The successful insertion of the probes and the development of a new barrel sampler meant scientists could take very large samples, 25 gallons at a time, of uncontaminated fluid to measure extremely dilute organic compounds that would tell how long the fluid was within the crustal rocks. These quantities are 200 times larger than normal hydrothermal fluid samples and the scientists may have accidentally spilled more hydrothermal fluid than is collected during other expeditions, Johnson says. Woods Hole Oceanographic Institution's new remotely operated vehicle Jason II was used for the seafloor work.

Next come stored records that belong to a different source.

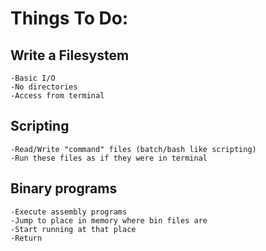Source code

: # Things To Do:

## Write a Filesystem
	-Basic I/O
	-No directories
	-Access from terminal
## Scripting
	-Read/Write "command" files (batch/bash like scripting)
	-Run these files as if they were in terminal
## Binary programs
	-Execute assembly programs
	-Jump to place in memory where bin files are
	-Start running at that place
	-Return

All 24 scientists on the expedition are named as co-authors on the Eos paper. In addition to the UW, they represent NOAA's Pacific Marine Environmental Laboratory in Seattle, University of Victoria, Oregon State University, University of Chicago, Field Museum of Chicago, University of California Santa Cruz, University of South Carolina, Dartmouth University and Woods Hole Oceanographic Institution.
While work continues on the chemical and microbiological analyses, Johnson and his colleagues have been intrigued by research reported by Andrew Fisher of the University of California, Santa Cruz, and 12 co-authors in the Feb. 6 issue of Nature.
That work describes how two seamounts in the North Pacific appear to share the same underground plumbing so that cold seawater being taken in at one seamount is venting as warm hydrothermal fluid at another – and the two are 25 miles apart.
The seamount at the venting end of this system is the one where Johnson and his team drove their hypodermic needles and found abundant microbial life.
"If crustal fluid can flow over large distances in old oceanic crust and can nurture these large microbial populations," Johnson says, "then the chances are good that there is a global-scale biosphere living within the upper oceanic crust. This oceanic crustal biosphere would live at a wide range of temperatures and fluid flow rates, have different chemical environments, have unique entrance and exit ports and would have been exposed to completely different formation histories.
"It's like finding an undiscovered world."